これは筆者である私自身の経験なのですが、こうした「ビッとした」空気感のバイクは、得てして走りも良い場合が多いのですが、トノウチによるこの一台も「きっと楽しい」ことが伺えるものです。
オーナーが距離を重ねながら「育てた」空気感……乗り手とショップの良好な関係性が滲み出る一台です。
エンジンは1980年式ショベル1340cc。キャブはファンネル仕様のS&SスーパーEを装着。内部にゴミの侵入を防ぐネットを備えるあたりにもビルダーの誠実な姿勢が垣間見える。

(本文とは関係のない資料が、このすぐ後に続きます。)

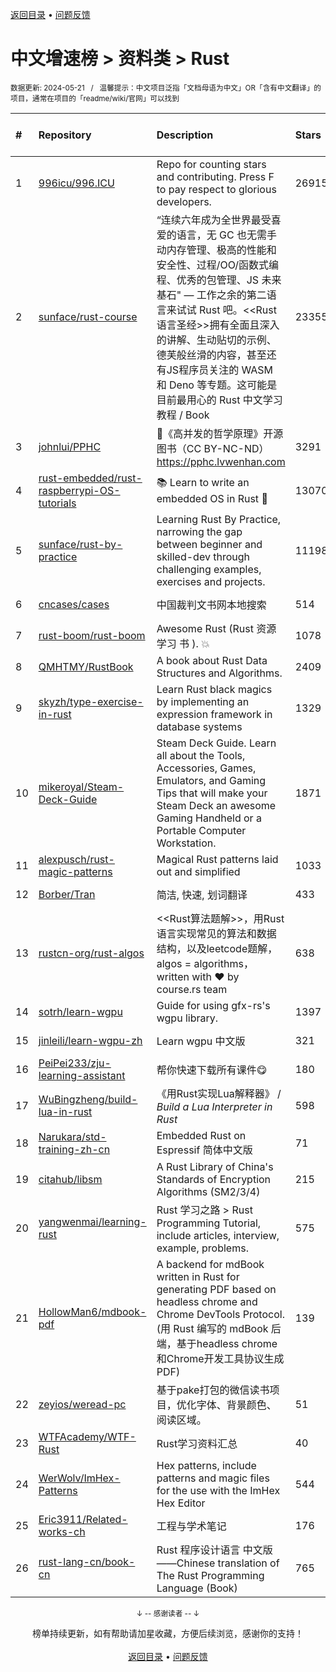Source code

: <a href="https://gitee.com/GrowingGit/GitHub-Chinese-Top-Charts#github中文排行榜">返回目录</a> • <a href="/content/docs/feedback.md">问题反馈</a>

# 中文增速榜 > 资料类 > Rust
<sub>数据更新: 2024-05-21&nbsp;&nbsp;&nbsp;/&nbsp;&nbsp;&nbsp;温馨提示：中文项目泛指「文档母语为中文」OR「含有中文翻译」的项目，通常在项目的「readme/wiki/官网」可以找到</sub>

|#|Repository|Description|Stars|Average daily growth|Updated|
|:-|:-|:-|:-|:-|:-|
|1|[996icu/996.ICU](https://github.com/996icu/996.ICU)|Repo for counting stars and contributing. Press F to pay respect to glorious developers.|269156|143|2024-05-12|
|2|[sunface/rust-course](https://github.com/sunface/rust-course)|“连续六年成为全世界最受喜爱的语言，无 GC 也无需手动内存管理、极高的性能和安全性、过程/OO/函数式编程、优秀的包管理、JS 未来基石" — 工作之余的第二语言来试试 Rust 吧。<<Rust语言圣经>>拥有全面且深入的讲解、生动贴切的示例、德芙般丝滑的内容，甚至还有JS程序员关注的 WASM 和 Deno 等专题。这可能是目前最用心的 Rust 中文学习教程 / Book |23355|11|2024-05-14|
|3|[johnlui/PPHC](https://github.com/johnlui/PPHC)|📙《高并发的哲学原理》开源图书（CC BY-NC-ND）https://pphc.lvwenhan.com|3291|7|2024-04-25|
|4|[rust-embedded/rust-raspberrypi-OS-tutorials](https://github.com/rust-embedded/rust-raspberrypi-OS-tutorials)|:books: Learn to write an embedded OS in Rust :crab:|13070|6|2024-02-10|
|5|[sunface/rust-by-practice](https://github.com/sunface/rust-by-practice)|Learning Rust By Practice,  narrowing the gap between beginner and skilled-dev through challenging examples, exercises and projects.|11198|5|2024-05-05|
|6|[cncases/cases](https://github.com/cncases/cases)|中国裁判文书网本地搜索|514|4|2024-05-20|
|7|[rust-boom/rust-boom](https://github.com/rust-boom/rust-boom)|Awesome Rust (Rust 资源   学习   书 ). 💥|1078|2|2024-03-19|
|8|[QMHTMY/RustBook](https://github.com/QMHTMY/RustBook)|A book about Rust Data Structures and Algorithms.|2409|2|2024-04-16|
|9|[skyzh/type-exercise-in-rust](https://github.com/skyzh/type-exercise-in-rust)|Learn Rust black magics by implementing an expression framework in database systems|1329|2|2024-01-18|
|10|[mikeroyal/Steam-Deck-Guide](https://github.com/mikeroyal/Steam-Deck-Guide)|Steam Deck Guide. Learn all about the Tools, Accessories, Games, Emulators, and Gaming Tips that will make your Steam Deck an awesome Gaming Handheld or a Portable Computer Workstation. |1871|2|2024-01-04|
|11|[alexpusch/rust-magic-patterns](https://github.com/alexpusch/rust-magic-patterns)|Magical Rust patterns laid out and simplified|1033|2|2024-05-11|
|12|[Borber/Tran](https://github.com/Borber/Tran)|简洁, 快速, 划词翻译|433|2|2024-05-20|
|13|[rustcn-org/rust-algos](https://github.com/rustcn-org/rust-algos)|<<Rust算法题解>>，用Rust语言实现常见的算法和数据结构，以及leetcode题解，algos = algorithms，written with ❤️ by course.rs team|638|1|2024-02-09|
|14|[sotrh/learn-wgpu](https://github.com/sotrh/learn-wgpu)|Guide for using gfx-rs's wgpu library.|1397|1|2024-05-18|
|15|[jinleili/learn-wgpu-zh](https://github.com/jinleili/learn-wgpu-zh)|Learn wgpu 中文版|321|1|2024-04-30|
|16|[PeiPei233/zju-learning-assistant](https://github.com/PeiPei233/zju-learning-assistant)|帮你快速下载所有课件😋|180|1|2024-05-15|
|17|[WuBingzheng/build-lua-in-rust](https://github.com/WuBingzheng/build-lua-in-rust)|《用Rust实现Lua解释器》 / _Build a Lua Interpreter in Rust_|598|1|2024-03-25|
|18|[Narukara/std-training-zh-cn](https://github.com/Narukara/std-training-zh-cn)|Embedded Rust on Espressif 简体中文版|71|0|2024-03-25|
|19|[citahub/libsm](https://github.com/citahub/libsm)|A Rust Library of China's Standards of Encryption Algorithms (SM2/3/4)|215|0|2023-12-26|
|20|[yangwenmai/learning-rust](https://github.com/yangwenmai/learning-rust)|Rust 学习之路 > Rust Programming Tutorial, include articles, interview, example, problems.|575|0|2024-04-11|
|21|[HollowMan6/mdbook-pdf](https://github.com/HollowMan6/mdbook-pdf)|A backend for mdBook written in Rust for generating PDF based on headless chrome and Chrome DevTools Protocol. (用 Rust 编写的 mdBook 后端，基于headless chrome和Chrome开发工具协议生成PDF)|139|0|2024-04-27|
|22|[zeyios/weread-pc](https://github.com/zeyios/weread-pc)|基于pake打包的微信读书项目，优化字体、背景颜色、阅读区域。|51|0|2024-02-16|
|23|[WTFAcademy/WTF-Rust](https://github.com/WTFAcademy/WTF-Rust)|Rust学习资料汇总|40|0|2024-05-19|
|24|[WerWolv/ImHex-Patterns](https://github.com/WerWolv/ImHex-Patterns)|Hex patterns, include patterns and magic files for the use with the ImHex Hex Editor|544|0|2024-05-19|
|25|[Eric3911/Related-works-ch](https://github.com/Eric3911/Related-works-ch)|工程与学术笔记|176|0|2024-04-09|
|26|[rust-lang-cn/book-cn](https://github.com/rust-lang-cn/book-cn)|Rust  程序设计语言 中文版——Chinese translation of The Rust Programming Language (Book)|765|0|2024-05-12|

<div align="center">
    <p><sub>↓ -- 感谢读者 -- ↓</sub></p>
    榜单持续更新，如有帮助请加星收藏，方便后续浏览，感谢你的支持！
</div>

<br/>

<div align="center"><a href="https://gitee.com/GrowingGit/GitHub-Chinese-Top-Charts#github中文排行榜">返回目录</a> • <a href="/content/docs/feedback.md">问题反馈</a></div>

プライマリーは旧車的なムードのダイヤモンドタイプに交換。アンダーソンタイプのペグも、この手のチョッパーでは定番である。
ピーナツタンクにはベース車両の時代に採用された『H-Dウイングロゴ』のデカールを貼り付けた上でペイント。こうしたアクセントがマシンの表情を引き締める。
縦タックロールのサドルシートとピニオンパッドもトノウチによるワンオフを装着。ホースシュータイプのオイルタンクも旧車的なムードを強調する。